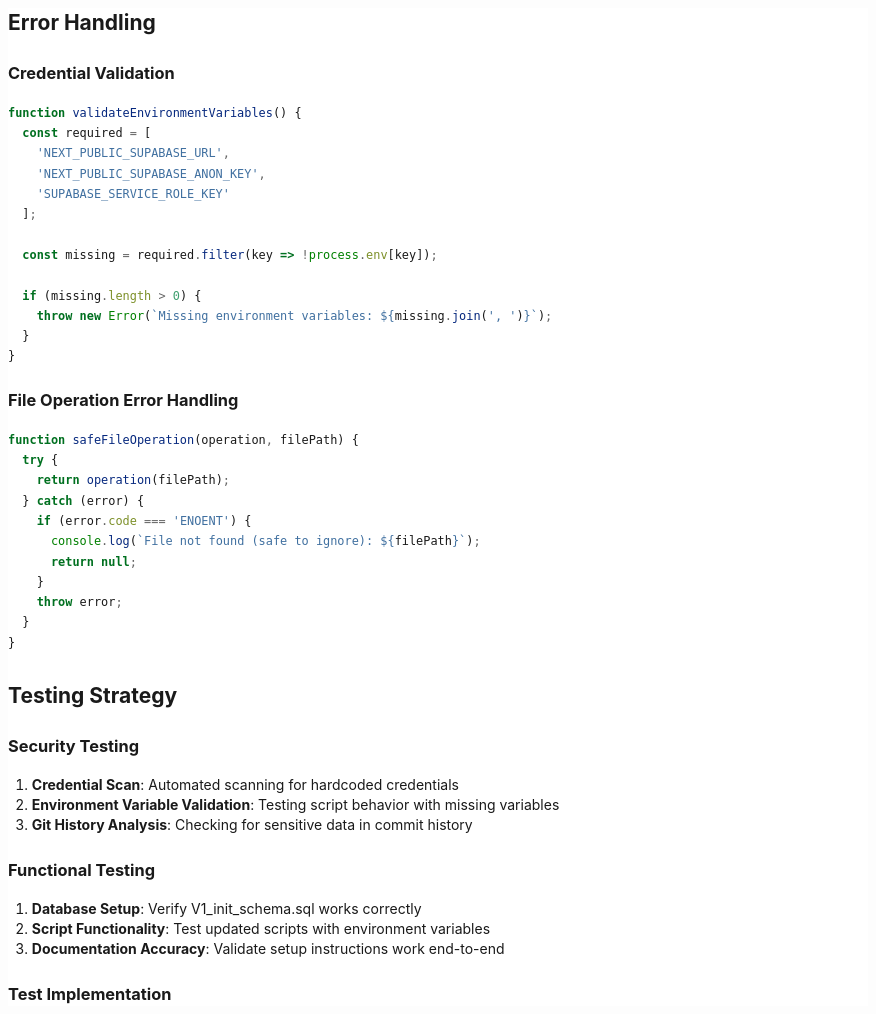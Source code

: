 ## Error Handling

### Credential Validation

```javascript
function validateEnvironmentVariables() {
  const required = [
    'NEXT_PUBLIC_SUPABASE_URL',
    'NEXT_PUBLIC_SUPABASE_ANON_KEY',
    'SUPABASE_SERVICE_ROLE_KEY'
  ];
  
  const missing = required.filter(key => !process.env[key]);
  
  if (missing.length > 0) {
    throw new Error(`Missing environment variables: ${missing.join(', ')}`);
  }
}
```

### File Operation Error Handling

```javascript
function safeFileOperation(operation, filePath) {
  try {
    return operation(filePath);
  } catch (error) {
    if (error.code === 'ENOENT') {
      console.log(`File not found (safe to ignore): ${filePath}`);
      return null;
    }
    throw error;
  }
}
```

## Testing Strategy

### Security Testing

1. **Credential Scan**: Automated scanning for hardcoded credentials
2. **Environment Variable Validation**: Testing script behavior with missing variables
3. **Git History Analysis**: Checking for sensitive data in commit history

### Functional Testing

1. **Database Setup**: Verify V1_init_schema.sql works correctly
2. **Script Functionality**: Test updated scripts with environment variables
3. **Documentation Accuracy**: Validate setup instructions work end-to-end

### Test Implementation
^^^^^^^^
With the line containing "1. **Database Setup**: Verify" as the first and the final line of the entries above as the last, write out that span exactly and nothing more.

1. **Database Setup**: Verify V1_init_schema.sql works correctly
2. **Script Functionality**: Test updated scripts with environment variables
3. **Documentation Accuracy**: Validate setup instructions work end-to-end

### Test Implementation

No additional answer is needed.